Ned Maddstone, an anagrammatical Edmond Dantès, is a public school boy with a lovely life - son of a knighted Conservative MP, captain of the Harrow eleven, about to be made Head Boy, sure of going to Oxford, and most importantly to him, in love. His beloved is Portia (derived from Mercedes - Mercedes-Benz - Porsche), a kind and intelligent young woman who's developing a love for art. Two jealous classmates and Portia's jealous cousin frame Ned for cannabis possession and distribution. Unbeknownst to the schoolboys and to Ned himself, Ned is also carrying a note from one Irish terrorist to another in his jacket - and the note happens to implicate the mother of the senior investigator. Maddstone is thus packed away to a secret Swedish mental asylum and drugged to the gills for long years, until a fellow inmate, Babe Fraser, trains him with the skills he'll need for revenge. Nedd Maddstone becomes wealthy Simon Cotter - Monte Cristo.

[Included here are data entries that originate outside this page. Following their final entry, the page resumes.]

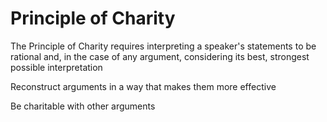 # Principle of Charity

The Principle of Charity requires interpreting a speaker's statements to be rational and, in the case of any argument, considering its best, strongest possible interpretation

Reconstruct arguments in a way that makes them more effective

Be charitable with other arguments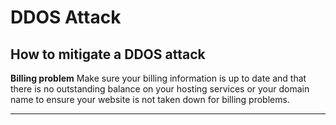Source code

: # DDOS Attack

## How to mitigate a DDOS attack

**Billing problem**
Make sure your billing information is up to date and that there is no outstanding balance on your hosting services or your domain name to ensure your website is not taken down for billing problems.
***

But where Dumas wrote elaborate scheming on Dantès' part and Mephistophelian tempting of people close to the people he wanted revenge upon, Fry's Maddstone operates on the principle of throwing enough money and other people's time at a problem until sufficient corruption is exposed to either the law or less savoury people. The second half of the book, the execution of Maddstone's revenges, is inexcusably rushed. Even when Maddstone's plots could have seemed ingenious if shown in progress, the novel skims over the story. And while it's perfectly sensible characterisation that people who are willing to frame an innocent man once will probably not stop at that crime, Fry's novel comes across as weak because of the antagonists' convenient flaws set up like ducks in a row: Rufus Cade (Caderousse) is a drug dealer involved with people who like to use machetes, Barson-Garland (Baron Danglars) likes porn of underage boys, and Gordon Fendeman (Fernand Mondego) likes raping thirteen-year-old girls.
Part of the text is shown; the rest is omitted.